Chapter 6.2 Six-membered ring systems: diazines and benzo derivatives

• Published in: Progress in Heterocyclic Chemistry Vol. 9; pp. 249 - 267
• Main Author: Groziak, Michael P.
• Format: Book Chapter
• Language: English
• Published: Elsevier B.V 1997
• ISBN: 0080428010; 9780080428017
• ISSN: 0959-6380
• DOI: 10.1016/S0959-6380(97)80015-3

This chapter provides information on six-membered ring systems, including diazines and benzo derivatives. Isolated and benzo-fused diazine rings are key structural elements in many natural and synthetic compounds of current interest. The chapter discusses the syntheses, reactions and applications of (1) pyridazines and benzoderivatives, (2) pyrimidines and benzoderivatives, and (3) pyrazines and benzoderivatives. Potentially tautomeric methyl/methylidene derivatives of pyridine and diazines were the subject of a review focusing on hydrogen isotope exchanges, alkylations, and acylations.
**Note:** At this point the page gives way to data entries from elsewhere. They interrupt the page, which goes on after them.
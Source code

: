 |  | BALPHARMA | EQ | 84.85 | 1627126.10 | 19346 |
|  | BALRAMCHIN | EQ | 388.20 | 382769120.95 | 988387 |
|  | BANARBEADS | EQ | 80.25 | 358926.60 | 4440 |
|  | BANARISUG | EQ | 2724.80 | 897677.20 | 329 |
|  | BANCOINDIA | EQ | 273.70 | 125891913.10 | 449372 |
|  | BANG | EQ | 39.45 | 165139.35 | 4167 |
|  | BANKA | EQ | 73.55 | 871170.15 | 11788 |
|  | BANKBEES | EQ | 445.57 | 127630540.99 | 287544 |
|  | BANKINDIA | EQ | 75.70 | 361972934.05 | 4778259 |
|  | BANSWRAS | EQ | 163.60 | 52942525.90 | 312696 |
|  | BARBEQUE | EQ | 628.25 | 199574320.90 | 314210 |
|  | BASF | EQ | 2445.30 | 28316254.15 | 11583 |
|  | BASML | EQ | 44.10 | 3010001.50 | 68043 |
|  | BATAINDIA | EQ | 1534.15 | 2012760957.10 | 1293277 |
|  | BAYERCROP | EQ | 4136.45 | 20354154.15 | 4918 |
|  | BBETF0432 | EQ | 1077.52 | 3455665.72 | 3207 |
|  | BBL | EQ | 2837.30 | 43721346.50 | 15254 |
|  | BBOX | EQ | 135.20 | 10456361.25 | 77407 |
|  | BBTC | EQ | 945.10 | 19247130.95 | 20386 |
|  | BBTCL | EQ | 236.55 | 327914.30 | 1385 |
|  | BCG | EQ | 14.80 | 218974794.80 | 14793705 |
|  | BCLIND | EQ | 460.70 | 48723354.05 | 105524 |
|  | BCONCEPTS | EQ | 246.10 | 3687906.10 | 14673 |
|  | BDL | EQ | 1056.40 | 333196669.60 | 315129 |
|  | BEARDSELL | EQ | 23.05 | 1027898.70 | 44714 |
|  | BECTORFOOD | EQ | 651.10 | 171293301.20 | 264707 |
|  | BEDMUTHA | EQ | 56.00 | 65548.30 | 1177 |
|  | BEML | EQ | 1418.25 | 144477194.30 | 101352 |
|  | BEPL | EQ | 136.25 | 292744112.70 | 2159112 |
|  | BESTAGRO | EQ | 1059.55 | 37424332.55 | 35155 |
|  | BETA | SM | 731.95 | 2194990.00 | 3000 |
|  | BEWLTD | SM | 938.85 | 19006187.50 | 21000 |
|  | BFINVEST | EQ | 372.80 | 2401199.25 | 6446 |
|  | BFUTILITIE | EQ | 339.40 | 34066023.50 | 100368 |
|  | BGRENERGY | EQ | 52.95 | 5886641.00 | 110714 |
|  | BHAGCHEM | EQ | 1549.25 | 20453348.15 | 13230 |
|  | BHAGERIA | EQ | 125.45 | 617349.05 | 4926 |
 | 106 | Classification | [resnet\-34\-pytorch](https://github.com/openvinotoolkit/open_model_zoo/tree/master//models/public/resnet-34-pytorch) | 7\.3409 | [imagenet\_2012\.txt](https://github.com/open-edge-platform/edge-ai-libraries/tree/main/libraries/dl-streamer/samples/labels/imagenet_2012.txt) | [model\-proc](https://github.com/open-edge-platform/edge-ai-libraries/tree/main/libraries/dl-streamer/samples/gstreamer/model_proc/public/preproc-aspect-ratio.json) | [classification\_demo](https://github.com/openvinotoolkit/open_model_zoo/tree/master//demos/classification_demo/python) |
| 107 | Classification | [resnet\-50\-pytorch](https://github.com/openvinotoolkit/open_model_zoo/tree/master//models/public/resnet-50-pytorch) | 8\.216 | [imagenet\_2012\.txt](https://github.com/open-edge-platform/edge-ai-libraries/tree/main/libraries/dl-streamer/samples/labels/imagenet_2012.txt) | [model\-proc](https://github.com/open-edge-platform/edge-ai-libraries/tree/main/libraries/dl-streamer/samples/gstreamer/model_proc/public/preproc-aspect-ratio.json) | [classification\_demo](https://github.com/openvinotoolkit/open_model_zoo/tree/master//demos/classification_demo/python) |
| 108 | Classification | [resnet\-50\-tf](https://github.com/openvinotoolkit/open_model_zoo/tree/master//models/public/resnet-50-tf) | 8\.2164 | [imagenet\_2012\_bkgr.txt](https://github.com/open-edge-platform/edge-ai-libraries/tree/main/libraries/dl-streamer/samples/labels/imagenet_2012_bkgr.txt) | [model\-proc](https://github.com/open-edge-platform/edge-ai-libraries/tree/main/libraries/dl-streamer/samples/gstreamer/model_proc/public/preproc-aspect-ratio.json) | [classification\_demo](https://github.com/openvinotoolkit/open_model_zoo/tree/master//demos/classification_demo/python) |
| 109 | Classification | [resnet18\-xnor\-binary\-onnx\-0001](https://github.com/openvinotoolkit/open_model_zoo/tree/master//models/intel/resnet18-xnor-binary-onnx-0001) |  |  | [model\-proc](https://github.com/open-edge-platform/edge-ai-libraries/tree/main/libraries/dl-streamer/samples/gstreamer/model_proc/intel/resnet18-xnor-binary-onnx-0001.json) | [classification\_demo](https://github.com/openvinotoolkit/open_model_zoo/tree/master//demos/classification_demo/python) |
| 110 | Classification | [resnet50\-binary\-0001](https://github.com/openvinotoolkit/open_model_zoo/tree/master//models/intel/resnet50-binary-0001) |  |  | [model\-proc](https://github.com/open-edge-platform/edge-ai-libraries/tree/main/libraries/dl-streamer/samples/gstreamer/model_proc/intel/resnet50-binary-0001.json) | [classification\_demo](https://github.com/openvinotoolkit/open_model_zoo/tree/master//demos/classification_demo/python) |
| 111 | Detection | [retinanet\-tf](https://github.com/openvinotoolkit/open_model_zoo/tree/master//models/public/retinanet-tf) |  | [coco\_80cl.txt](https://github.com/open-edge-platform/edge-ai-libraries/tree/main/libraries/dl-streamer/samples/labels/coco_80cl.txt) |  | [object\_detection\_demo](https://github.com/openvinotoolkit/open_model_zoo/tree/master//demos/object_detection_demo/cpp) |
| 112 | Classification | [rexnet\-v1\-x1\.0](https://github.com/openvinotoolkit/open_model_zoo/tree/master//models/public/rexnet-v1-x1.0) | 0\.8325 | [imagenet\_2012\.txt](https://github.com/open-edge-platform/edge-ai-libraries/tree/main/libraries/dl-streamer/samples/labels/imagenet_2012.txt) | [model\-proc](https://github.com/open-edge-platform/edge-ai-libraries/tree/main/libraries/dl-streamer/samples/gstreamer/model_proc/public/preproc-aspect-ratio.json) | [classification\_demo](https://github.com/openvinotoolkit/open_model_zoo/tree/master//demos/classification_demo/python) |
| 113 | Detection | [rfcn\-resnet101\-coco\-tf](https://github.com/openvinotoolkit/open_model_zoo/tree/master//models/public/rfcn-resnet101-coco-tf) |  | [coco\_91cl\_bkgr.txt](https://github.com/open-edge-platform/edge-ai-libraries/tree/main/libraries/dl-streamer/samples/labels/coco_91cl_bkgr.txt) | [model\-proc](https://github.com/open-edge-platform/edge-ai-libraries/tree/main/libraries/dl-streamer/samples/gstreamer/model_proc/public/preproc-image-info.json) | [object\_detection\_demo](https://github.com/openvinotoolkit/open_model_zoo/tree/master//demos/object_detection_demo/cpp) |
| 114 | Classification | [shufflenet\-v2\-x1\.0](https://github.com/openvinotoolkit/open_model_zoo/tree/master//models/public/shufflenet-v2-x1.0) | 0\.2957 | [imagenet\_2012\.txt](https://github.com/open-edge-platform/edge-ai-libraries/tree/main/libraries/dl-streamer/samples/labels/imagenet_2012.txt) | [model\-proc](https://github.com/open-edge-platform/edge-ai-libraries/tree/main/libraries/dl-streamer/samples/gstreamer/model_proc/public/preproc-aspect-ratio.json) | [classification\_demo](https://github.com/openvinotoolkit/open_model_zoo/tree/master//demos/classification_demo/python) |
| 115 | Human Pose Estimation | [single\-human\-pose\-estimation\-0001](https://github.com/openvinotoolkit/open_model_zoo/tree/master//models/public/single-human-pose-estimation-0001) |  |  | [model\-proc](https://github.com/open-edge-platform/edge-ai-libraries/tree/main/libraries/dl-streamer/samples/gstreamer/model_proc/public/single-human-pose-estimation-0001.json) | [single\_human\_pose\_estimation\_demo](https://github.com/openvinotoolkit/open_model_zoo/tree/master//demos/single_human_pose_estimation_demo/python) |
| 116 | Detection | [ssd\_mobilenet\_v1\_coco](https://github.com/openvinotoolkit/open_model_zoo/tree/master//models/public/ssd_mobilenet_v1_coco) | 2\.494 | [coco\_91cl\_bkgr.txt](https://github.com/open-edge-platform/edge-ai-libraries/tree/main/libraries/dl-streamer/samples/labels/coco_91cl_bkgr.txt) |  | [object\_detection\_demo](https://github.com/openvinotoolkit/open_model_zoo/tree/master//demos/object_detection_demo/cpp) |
Alkylation of various azines and diazines has afforded a set of congeners of pyridazomycin, an antimicrobial natural product. Pyrimidines and pyridazines were among the compounds obtained from cyclization reactions involving ethyl 2-amino-4,5,6,7-tetrahy drobenzo[b]thiophene- 3-carboxylate. Ortho-directed lithiation followed by reaction with TsN3 and reduction has led to an improved, general synthesis of aminodiazines 3a-c. Pyrimidines and related condensed ring systems continue to be attractive as anticancer agents. Studies of nonsymmetrical dimeric steroid-pyrazine marine alkaloids have led to the total synthesis of dihydrocephalostatin 1 and to the first biologically active cephalostatin analogs. Quinoxalines are of interest as antispasmodics, 5-HT3 receptor antagonists, inhibitors of PGF receptor tyrosine kinase, streptonigrin analogs, and antifolates.